An iteration length is chosen. It may be 3 months, 2 months, 1 month, or even 2 weeks. The iteration is called a sprint. Each sprint is made up of a mini software development lifecycle where the top priorities from a master list of features are built and tested.
The main benefit of the agile development life cycle is, well, it enables you to be agile. If you create a piece of functionality that doesn’t work as expected or doesn’t improve metrics as expected, it can be removed or improved during the next sprint. If your customer has an emergency item that absolutely needs to be completed right away (that never happens, right?), that new item can be prioritized into the next sprint while a planned piece of functionality gets pushed out to the next sprint.
Agile requires excellent organization, planning, and customer communication. That’s where scrums come in. Scrums are daily check-in calls. They should last no longer than 15 minutes. The appointed scrummaster should ask each member of the team where they are with their work, if they’re blocked by anything, and if they feel on track to complete their assigned tasks. The scrummaster’s main task is then to remove any blocks that are brought up on the scrum (e.g. a backend system is down and important data can’t be accessed) so that no time is wasted.

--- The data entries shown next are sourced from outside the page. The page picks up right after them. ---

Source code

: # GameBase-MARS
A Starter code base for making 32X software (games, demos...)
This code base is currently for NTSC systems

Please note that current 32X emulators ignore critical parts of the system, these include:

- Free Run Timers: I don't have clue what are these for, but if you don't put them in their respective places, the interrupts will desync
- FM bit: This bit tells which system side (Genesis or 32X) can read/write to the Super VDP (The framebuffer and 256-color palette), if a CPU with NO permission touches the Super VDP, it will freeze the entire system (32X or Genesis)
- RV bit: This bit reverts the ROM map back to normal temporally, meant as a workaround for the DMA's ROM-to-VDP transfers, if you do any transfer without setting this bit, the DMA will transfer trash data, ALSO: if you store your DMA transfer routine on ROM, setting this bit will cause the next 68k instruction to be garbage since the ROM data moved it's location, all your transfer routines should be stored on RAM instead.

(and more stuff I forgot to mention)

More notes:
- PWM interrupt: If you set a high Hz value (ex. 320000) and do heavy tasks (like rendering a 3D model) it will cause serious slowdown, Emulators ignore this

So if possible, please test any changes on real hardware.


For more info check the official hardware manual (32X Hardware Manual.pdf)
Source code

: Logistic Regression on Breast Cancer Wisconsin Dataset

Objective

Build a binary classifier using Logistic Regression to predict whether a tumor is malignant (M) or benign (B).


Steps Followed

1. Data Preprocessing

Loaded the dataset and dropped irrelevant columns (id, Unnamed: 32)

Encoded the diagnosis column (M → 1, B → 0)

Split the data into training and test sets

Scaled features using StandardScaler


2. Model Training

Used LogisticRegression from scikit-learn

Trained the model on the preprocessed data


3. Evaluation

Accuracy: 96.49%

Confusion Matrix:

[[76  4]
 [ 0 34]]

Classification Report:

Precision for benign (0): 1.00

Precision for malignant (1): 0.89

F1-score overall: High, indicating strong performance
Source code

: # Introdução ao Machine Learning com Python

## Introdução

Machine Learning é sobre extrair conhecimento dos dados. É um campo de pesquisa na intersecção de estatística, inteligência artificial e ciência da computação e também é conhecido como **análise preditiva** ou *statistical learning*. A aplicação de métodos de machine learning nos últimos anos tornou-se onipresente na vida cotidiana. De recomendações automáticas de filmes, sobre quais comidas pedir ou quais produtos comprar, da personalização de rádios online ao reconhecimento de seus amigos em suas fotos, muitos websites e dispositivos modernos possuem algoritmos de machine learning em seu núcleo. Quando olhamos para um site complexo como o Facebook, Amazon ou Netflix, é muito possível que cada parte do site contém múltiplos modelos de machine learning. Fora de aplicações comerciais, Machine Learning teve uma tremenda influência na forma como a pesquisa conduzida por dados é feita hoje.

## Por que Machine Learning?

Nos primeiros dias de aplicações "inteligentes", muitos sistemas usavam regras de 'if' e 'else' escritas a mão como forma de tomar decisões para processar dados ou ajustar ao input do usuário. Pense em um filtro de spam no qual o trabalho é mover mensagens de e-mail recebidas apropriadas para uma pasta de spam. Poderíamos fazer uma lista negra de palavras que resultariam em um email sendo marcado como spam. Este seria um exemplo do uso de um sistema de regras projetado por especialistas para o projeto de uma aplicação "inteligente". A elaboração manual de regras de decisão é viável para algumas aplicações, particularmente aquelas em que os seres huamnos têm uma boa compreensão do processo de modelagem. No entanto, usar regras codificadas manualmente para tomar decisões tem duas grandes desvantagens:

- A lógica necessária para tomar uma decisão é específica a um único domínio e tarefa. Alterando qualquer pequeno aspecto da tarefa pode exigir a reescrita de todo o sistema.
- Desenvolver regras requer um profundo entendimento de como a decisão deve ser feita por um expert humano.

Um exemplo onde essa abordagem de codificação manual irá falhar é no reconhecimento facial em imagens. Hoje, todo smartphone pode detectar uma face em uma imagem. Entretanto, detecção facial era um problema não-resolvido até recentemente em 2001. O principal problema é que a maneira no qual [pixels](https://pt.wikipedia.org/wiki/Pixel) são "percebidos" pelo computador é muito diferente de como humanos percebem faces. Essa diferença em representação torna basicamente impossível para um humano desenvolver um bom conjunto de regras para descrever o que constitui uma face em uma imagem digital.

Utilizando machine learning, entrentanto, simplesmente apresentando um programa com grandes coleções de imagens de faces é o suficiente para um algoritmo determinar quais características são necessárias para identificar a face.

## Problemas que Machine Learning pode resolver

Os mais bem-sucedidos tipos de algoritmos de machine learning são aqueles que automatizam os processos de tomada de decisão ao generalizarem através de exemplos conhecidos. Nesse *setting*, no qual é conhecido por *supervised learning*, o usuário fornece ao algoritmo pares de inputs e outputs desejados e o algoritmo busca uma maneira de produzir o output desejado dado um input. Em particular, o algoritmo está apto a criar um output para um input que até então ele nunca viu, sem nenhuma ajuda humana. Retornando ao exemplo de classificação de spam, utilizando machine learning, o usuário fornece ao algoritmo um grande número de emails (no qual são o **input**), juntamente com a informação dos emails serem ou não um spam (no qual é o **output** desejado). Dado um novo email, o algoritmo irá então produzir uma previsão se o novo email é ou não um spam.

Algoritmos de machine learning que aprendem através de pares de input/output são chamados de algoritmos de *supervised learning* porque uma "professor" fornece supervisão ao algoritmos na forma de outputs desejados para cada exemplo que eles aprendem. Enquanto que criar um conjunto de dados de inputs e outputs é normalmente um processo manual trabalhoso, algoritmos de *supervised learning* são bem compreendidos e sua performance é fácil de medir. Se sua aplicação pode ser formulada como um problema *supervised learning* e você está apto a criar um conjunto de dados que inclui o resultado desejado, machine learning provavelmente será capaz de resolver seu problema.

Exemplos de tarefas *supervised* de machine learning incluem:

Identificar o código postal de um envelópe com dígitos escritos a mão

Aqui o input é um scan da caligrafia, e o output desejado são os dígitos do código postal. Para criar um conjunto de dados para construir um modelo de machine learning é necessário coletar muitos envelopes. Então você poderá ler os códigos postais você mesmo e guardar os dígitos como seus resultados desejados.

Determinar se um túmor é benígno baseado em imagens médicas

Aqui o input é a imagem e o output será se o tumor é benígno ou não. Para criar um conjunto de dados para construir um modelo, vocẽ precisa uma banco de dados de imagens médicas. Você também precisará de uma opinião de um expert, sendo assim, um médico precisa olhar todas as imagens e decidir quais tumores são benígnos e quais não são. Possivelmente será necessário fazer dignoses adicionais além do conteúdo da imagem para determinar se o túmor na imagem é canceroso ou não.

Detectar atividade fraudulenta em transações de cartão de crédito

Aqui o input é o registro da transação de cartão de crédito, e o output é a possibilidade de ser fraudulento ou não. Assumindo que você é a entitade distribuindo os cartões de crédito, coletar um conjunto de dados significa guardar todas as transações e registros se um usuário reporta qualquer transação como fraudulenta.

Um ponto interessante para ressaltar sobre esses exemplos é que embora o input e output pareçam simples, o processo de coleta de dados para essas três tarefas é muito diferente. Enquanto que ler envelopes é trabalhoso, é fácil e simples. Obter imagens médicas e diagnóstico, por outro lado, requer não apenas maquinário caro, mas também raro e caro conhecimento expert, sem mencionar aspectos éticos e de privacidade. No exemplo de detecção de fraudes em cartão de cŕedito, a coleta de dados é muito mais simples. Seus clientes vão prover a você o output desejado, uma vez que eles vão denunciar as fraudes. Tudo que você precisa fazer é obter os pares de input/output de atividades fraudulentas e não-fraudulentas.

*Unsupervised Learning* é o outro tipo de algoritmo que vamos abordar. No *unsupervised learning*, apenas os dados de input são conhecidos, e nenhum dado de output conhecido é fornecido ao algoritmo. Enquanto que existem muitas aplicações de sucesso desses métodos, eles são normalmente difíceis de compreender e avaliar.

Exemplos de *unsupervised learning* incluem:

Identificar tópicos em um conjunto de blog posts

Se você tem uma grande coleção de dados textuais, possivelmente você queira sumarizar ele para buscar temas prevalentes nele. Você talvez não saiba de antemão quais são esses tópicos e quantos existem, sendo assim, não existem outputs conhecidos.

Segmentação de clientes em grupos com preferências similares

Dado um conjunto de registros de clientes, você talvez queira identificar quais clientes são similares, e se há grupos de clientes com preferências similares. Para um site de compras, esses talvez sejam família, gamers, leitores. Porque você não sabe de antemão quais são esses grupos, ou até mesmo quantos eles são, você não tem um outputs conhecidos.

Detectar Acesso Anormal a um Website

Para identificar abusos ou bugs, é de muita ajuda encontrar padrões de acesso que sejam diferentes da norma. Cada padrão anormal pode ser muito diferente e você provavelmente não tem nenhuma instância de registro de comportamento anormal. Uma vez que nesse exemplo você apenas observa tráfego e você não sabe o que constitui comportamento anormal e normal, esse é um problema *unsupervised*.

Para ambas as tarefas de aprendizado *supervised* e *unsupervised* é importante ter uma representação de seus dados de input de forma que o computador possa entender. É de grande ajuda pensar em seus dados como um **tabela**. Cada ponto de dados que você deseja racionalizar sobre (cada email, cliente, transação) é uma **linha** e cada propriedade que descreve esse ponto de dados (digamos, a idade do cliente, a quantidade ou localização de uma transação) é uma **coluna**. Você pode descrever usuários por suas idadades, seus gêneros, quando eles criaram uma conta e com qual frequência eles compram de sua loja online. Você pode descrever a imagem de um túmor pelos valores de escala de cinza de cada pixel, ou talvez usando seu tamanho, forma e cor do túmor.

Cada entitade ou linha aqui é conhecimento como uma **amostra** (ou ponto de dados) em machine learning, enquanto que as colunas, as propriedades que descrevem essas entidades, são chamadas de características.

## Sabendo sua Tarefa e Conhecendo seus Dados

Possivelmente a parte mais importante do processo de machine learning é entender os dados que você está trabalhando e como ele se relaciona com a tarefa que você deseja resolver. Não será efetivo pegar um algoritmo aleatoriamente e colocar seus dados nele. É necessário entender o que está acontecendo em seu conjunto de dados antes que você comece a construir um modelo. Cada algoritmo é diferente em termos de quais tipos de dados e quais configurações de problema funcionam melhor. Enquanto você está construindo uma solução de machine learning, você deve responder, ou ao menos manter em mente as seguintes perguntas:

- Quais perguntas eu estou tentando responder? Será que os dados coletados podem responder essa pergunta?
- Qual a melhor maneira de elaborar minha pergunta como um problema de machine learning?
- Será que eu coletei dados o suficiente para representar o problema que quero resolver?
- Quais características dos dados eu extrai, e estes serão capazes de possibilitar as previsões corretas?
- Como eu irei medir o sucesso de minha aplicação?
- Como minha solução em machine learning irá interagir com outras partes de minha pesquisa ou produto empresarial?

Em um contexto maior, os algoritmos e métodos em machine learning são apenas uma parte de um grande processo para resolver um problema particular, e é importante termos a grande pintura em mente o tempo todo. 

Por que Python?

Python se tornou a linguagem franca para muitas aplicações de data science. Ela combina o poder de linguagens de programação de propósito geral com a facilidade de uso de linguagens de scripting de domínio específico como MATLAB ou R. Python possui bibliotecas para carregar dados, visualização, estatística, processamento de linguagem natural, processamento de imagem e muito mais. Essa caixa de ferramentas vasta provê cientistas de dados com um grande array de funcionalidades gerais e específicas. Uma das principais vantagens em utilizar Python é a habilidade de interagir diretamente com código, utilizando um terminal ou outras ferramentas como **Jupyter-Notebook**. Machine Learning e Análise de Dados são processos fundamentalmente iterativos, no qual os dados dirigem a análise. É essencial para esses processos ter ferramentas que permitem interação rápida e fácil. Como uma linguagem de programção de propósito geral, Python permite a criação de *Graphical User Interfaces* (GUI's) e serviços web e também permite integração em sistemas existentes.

On the first day of a new sprint, the assigned product owner needs to make sure the master task list is prioritized correctly. He should do this by meeting with the project manager of your customer’s team and agreeing on the prioritization. Directly after that meeting, the product owner should have a planning poker meeting with your team. During this meeting, work effort estimates are assigned to each task on the master list. Then, the top tasks on the list are moved into the sprint. This serves as the requirements for the sprint and is agreed on by the customer. Once the customer agrees, the sprint begins. Design, development, and testing are completed within the sprint iteration length decided on. Once the sprint is over, it all happens again.
If used correctly and efficiently, the agile development life cycle prevents scope creep and overwork. It allows for you to be responsive to your customer’s needs and to improve the system in real time. Just make sure to keep lines of communication with your team and customer very open. Because things change quickly when you’re being agile and everyone needs to be on the same page.